There were many mothers (30.3%) who were overweight (25.0 - 29.9 kg/m2) with initial OGTT values. Moreover, 9.7% of obese (more than 30 kg/m2) mothers also had normal initial OGTT values. Therefore, they were also included in the study expecting to have positive results during the reevaluation of OGTT to detect the late occurrence of glucose intolerance (Figure 4).

In the standard practice of Sri Lanka, according to current available guidelines, pregnant mothers are screened for glucose intolerance at their booking visit and if normal, they are reevaluated at 28 weeks of gestation prior to ruling out Gestation Diabetes Mellitus (GDM) in pregnancy. However, Figure 5 shows that there were a considerable number of mothers (8.2%) who had become positive for glucose intolerance, while they were initially found to be screened negative for GDM according to the standard practice. This percentage of pregnant mothers may become significant when we consider feto-maternal complications arising from undetected glucose intolerance in the late gestation.

Figure 1. Age distribution of mothers of the study population.

Figure 2. POA (Period of Gestation) in which re-evaluation was done.

Figure 3. Parity of mothers who had undergone the OGTT re-evaluation test at 34 - 36 weeks of gestation.

Figure 4. Frequency of BMI among the study population.

Figure 5. Percentage of mothers diagnosed with GDM using the OGTT re-evaluation test at 34 - 36 weeks of gestation.

4. Discussion

It is evident from recent studies that the prevalence of GDM in Sri Lanka is increasing [18] and it is well known that adverse pregnancy outcomes are associated with gestational diabetes mellitus [19]. Therefore, if GDM is not detected by timely investigations, there will be complications during pregnancy that increase both maternal and neonatal morbidity and mortality. If stillbirths occur, it has a significant impact on the family, uncontrolled diabetes mellitus is a well-established risk factor for sudden still births [20].

In current practice in Sri Lanka, OGTT is done at the booking visit for those with risk factors and then it is repeated at 28 weeks for those who were negative in the initial testing. However, during investigations for unexplained stillbirths, it was found that some had undetected high blood sugar values at that time despite initially normal blood sugar values during routine screening. Therefore, the current study was conducted to assess the prevalence of GDM in the latter phase of pregnancy where the anti-insulin hormonal effect reaches a plateau whilst their initial OGTT values were normal.
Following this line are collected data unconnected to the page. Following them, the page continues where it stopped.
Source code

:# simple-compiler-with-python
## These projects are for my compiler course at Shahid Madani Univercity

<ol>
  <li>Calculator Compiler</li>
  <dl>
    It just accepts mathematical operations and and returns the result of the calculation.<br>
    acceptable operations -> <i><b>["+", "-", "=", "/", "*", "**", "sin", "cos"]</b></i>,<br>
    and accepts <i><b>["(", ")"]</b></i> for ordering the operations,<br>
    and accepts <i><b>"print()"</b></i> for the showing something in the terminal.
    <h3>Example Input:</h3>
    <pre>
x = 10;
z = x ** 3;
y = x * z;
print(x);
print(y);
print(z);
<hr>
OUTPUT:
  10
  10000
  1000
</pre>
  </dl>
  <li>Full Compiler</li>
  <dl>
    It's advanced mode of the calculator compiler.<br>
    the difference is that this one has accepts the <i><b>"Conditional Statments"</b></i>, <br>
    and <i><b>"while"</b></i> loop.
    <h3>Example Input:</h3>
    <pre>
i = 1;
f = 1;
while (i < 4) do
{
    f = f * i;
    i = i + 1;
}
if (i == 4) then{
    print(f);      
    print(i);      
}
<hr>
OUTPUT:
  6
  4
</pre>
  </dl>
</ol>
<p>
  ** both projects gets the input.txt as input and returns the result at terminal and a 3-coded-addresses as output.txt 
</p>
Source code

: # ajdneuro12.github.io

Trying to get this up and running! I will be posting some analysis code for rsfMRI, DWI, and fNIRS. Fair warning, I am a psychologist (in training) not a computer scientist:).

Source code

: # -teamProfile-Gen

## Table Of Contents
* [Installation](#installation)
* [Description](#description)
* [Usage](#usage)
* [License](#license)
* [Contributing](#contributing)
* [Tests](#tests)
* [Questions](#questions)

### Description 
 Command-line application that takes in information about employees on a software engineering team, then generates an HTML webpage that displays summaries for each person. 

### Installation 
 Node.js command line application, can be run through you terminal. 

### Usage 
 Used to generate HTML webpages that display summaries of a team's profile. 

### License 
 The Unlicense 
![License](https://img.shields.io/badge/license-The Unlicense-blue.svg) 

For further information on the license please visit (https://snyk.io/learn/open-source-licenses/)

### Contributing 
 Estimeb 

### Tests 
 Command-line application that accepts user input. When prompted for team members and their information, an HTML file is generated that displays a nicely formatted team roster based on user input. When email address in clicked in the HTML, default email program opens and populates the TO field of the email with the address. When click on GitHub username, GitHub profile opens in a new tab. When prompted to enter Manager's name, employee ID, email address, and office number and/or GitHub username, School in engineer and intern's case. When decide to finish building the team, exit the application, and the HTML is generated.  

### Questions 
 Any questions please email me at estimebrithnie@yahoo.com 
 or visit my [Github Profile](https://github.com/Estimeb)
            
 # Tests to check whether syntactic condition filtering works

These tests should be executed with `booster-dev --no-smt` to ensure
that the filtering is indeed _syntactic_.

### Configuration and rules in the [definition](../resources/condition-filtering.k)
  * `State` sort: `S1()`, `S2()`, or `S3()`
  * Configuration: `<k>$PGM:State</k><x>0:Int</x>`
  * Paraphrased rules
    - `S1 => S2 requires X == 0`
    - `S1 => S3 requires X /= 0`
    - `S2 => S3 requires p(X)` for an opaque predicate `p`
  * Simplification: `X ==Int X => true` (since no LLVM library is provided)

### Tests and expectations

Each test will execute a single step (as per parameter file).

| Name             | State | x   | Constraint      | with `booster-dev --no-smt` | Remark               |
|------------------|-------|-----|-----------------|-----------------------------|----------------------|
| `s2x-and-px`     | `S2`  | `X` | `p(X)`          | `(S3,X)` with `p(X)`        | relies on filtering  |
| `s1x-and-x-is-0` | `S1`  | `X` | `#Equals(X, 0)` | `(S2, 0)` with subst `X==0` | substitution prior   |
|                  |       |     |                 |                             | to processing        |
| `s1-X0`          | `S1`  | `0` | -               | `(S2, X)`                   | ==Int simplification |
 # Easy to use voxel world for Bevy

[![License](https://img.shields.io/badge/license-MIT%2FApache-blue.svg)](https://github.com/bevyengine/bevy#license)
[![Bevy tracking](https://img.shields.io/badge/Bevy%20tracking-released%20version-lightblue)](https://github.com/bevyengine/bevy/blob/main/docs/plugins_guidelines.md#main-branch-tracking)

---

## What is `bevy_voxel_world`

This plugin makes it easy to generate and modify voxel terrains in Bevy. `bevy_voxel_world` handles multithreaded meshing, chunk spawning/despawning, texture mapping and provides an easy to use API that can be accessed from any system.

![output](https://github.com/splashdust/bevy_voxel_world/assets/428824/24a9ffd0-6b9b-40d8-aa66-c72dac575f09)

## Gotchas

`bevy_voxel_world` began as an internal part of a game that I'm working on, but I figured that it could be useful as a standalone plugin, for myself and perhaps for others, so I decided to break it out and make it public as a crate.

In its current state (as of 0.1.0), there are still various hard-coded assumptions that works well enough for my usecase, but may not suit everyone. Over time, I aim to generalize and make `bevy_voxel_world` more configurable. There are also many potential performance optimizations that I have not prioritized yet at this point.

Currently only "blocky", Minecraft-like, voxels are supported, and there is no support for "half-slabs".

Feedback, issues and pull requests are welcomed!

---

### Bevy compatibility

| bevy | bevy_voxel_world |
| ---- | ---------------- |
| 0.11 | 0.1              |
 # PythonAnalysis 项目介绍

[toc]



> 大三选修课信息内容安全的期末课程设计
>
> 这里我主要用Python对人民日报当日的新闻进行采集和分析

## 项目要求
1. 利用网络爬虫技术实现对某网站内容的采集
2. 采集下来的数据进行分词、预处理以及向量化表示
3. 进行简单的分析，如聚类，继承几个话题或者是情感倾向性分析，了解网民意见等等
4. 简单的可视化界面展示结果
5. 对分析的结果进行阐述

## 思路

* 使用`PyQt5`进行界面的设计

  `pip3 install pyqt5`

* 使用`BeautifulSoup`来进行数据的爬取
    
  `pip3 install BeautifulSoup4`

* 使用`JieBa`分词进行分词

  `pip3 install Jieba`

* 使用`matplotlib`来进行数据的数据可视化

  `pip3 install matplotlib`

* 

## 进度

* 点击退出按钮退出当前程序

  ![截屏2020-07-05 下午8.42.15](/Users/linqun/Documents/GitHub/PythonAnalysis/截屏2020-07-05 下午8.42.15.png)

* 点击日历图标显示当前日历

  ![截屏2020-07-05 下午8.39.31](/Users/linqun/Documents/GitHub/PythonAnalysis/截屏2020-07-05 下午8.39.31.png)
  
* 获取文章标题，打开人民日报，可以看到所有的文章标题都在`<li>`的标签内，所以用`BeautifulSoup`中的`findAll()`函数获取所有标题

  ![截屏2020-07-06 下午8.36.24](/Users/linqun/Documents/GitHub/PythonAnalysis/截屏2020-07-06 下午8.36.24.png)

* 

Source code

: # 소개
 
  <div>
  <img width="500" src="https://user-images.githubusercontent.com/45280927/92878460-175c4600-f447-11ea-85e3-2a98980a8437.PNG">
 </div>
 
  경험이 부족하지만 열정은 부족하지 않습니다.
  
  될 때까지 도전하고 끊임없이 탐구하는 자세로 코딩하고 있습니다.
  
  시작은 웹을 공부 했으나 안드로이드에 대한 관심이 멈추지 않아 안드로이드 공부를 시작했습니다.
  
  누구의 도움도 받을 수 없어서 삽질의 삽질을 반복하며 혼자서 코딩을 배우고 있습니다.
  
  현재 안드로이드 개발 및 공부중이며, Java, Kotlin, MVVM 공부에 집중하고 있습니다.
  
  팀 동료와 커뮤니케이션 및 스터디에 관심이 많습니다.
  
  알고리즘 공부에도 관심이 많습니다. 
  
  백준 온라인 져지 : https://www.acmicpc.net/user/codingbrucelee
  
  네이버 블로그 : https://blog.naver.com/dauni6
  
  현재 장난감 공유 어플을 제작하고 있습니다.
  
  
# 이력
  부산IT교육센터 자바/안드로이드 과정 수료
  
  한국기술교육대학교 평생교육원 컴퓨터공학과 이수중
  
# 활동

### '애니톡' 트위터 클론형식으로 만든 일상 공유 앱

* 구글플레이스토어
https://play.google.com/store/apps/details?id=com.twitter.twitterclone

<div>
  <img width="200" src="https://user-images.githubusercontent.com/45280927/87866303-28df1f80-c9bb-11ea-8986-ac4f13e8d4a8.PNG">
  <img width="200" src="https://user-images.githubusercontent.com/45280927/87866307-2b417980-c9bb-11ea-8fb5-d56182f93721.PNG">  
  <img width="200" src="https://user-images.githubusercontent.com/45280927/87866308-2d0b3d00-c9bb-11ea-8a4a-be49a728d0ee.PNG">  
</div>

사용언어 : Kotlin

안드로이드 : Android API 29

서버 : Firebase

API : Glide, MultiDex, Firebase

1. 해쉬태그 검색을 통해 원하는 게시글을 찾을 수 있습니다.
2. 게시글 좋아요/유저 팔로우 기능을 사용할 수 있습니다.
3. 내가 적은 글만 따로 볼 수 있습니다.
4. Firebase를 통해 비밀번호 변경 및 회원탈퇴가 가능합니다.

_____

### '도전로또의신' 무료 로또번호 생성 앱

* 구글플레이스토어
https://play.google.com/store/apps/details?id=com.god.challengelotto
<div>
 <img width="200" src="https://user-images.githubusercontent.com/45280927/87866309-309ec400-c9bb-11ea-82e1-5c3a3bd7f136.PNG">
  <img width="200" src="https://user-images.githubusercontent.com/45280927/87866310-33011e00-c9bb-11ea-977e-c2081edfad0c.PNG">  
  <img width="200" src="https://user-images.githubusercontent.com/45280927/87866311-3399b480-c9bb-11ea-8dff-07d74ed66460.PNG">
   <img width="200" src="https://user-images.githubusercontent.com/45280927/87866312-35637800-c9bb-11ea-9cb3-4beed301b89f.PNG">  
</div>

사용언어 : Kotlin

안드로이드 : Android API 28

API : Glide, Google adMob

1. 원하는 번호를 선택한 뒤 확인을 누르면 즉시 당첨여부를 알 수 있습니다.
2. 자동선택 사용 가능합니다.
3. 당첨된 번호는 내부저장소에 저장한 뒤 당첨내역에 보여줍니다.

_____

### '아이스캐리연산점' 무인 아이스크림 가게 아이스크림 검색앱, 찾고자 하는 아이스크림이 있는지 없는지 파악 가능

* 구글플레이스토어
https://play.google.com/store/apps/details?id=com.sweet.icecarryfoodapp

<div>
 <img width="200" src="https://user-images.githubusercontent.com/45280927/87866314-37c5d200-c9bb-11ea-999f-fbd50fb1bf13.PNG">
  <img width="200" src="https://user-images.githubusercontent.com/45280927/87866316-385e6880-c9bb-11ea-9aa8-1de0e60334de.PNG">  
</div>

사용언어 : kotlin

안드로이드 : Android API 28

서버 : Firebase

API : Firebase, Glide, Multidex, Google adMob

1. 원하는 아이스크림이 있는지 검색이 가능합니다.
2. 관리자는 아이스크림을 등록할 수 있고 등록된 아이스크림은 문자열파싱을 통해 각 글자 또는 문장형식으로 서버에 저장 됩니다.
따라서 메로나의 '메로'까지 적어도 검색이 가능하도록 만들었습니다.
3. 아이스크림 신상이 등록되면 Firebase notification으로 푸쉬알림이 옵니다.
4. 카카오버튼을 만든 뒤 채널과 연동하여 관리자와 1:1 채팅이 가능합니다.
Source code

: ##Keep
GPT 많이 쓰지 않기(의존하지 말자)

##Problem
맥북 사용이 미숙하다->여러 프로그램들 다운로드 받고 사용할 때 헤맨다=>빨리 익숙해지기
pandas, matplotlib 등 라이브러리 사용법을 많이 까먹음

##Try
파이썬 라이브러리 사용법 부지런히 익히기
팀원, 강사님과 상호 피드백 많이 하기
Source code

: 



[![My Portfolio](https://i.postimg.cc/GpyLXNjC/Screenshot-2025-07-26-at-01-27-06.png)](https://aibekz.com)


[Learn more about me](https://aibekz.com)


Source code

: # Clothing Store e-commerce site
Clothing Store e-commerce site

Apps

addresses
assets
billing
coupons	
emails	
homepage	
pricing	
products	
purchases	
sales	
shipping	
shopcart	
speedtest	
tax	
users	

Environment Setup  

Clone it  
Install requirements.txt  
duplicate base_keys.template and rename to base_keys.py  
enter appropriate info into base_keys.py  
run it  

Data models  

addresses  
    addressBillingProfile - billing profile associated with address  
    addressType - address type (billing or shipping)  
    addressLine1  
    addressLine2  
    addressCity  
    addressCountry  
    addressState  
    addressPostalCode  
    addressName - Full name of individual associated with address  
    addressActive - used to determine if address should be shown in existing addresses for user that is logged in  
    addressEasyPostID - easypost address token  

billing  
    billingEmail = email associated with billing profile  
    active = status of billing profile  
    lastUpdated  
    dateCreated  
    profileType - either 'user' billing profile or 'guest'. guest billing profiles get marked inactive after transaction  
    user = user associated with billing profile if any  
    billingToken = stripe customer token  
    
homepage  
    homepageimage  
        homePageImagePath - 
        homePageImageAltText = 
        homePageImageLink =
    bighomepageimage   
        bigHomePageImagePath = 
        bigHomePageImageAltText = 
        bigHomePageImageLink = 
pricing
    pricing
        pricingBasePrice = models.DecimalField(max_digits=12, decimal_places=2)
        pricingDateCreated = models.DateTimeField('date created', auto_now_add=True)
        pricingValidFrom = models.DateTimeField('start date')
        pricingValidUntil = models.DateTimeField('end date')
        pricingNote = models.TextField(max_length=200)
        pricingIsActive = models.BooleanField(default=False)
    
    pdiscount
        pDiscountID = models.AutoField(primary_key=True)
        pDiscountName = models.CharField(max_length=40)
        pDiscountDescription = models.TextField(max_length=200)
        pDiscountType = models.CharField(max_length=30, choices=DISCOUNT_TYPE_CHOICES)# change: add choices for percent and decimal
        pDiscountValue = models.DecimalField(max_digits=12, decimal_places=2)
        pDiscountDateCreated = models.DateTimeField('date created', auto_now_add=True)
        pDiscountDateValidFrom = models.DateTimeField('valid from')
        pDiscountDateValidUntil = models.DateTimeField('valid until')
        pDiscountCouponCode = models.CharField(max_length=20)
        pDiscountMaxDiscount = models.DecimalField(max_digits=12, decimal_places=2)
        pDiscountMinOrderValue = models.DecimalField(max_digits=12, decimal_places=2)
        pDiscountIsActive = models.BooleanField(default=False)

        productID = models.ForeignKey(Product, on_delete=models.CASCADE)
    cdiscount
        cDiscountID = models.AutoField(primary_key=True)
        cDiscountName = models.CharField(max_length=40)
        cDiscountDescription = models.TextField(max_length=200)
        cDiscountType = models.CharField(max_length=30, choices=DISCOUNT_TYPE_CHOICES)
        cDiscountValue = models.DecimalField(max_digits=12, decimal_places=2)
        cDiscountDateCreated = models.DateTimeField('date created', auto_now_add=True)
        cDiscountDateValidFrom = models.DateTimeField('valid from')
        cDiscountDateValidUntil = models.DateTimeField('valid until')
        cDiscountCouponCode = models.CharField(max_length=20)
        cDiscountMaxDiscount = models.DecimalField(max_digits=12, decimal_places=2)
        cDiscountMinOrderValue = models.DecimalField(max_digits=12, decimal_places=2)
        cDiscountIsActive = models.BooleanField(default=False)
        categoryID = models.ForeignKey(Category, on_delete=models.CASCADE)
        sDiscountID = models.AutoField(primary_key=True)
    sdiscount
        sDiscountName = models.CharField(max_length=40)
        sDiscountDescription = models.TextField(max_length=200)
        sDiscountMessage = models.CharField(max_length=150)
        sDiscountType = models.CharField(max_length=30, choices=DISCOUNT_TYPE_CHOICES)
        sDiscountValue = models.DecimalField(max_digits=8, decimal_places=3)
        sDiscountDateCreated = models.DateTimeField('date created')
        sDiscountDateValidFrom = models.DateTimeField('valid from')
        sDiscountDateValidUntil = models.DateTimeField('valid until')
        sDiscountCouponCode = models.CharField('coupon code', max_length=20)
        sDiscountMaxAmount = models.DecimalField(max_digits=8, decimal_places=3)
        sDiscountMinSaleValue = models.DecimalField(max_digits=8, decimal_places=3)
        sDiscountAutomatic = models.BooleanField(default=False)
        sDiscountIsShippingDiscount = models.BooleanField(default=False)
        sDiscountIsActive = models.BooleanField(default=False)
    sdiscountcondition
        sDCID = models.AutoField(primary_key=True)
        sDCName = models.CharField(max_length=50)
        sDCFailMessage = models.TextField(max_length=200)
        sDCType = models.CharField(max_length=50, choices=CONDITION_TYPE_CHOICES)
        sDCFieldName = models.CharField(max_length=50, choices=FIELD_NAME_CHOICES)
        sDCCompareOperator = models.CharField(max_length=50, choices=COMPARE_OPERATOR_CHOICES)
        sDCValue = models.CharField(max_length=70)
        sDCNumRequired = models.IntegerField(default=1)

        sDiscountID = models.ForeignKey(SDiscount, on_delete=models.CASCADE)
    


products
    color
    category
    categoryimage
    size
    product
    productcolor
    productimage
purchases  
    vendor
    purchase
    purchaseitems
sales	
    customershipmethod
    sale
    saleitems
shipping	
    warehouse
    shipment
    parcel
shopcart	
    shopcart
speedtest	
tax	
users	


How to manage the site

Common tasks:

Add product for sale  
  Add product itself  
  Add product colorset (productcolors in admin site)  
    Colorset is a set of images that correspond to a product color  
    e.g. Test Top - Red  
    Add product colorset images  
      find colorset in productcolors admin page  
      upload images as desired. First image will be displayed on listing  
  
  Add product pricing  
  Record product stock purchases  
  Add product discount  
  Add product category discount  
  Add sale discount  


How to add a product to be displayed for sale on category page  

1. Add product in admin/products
In the current study, 8.2% of mothers were diagnosed with GDM, but when the OGTT was repeated at 34 - 36 weeks their initial OGTT test results were normal. In a study conducted in India, 1251 pregnant women were screened for GDM using the OGTT at the second and third trimester were found to have the prevalence rate of 18.9% [21]. Therefore, a thorough evaluation of GDM in the South East Asian population should be considered in the latter part of pregnancy, despite normal initial test results considering the higher prevalence of GDM in this segment of population.

5. Conclusions

Since the prevalence of GDM is high in the South East Asian countries, the risk of GDM imposed on pregnant women in Sri Lanka is considerably high [17] - [22]. Additional screening for GDM may be of value to reduce the feto-maternal complications of the late occurrence of GDM in high risk groups. These facts should be considered when designing uniform international screening and diagnostic strategies.

Our recommendation is that more studies with larger samples in different settings should be considered, to support the existing evidence prior to implementing recommendations through future guidelines.


Thank you to Mahes Salgado, the Head of the English Language Teaching Unit, University of Peradeniya for editorial assistance. I would like to extend my sincere gratitude to Professor Sampath Tennakoon, Department of Community medicine, University of Peradeniya for assisting in the analysis of data and Mr. Thejana Gunathilake, Research Assistant, Department of Gynecology and Obstetrics, University of Peradeniya for his assistance in the manuscript editing process.

Conflicts of Interest

The authors declare no conflicts of interest regarding the publication of this paper.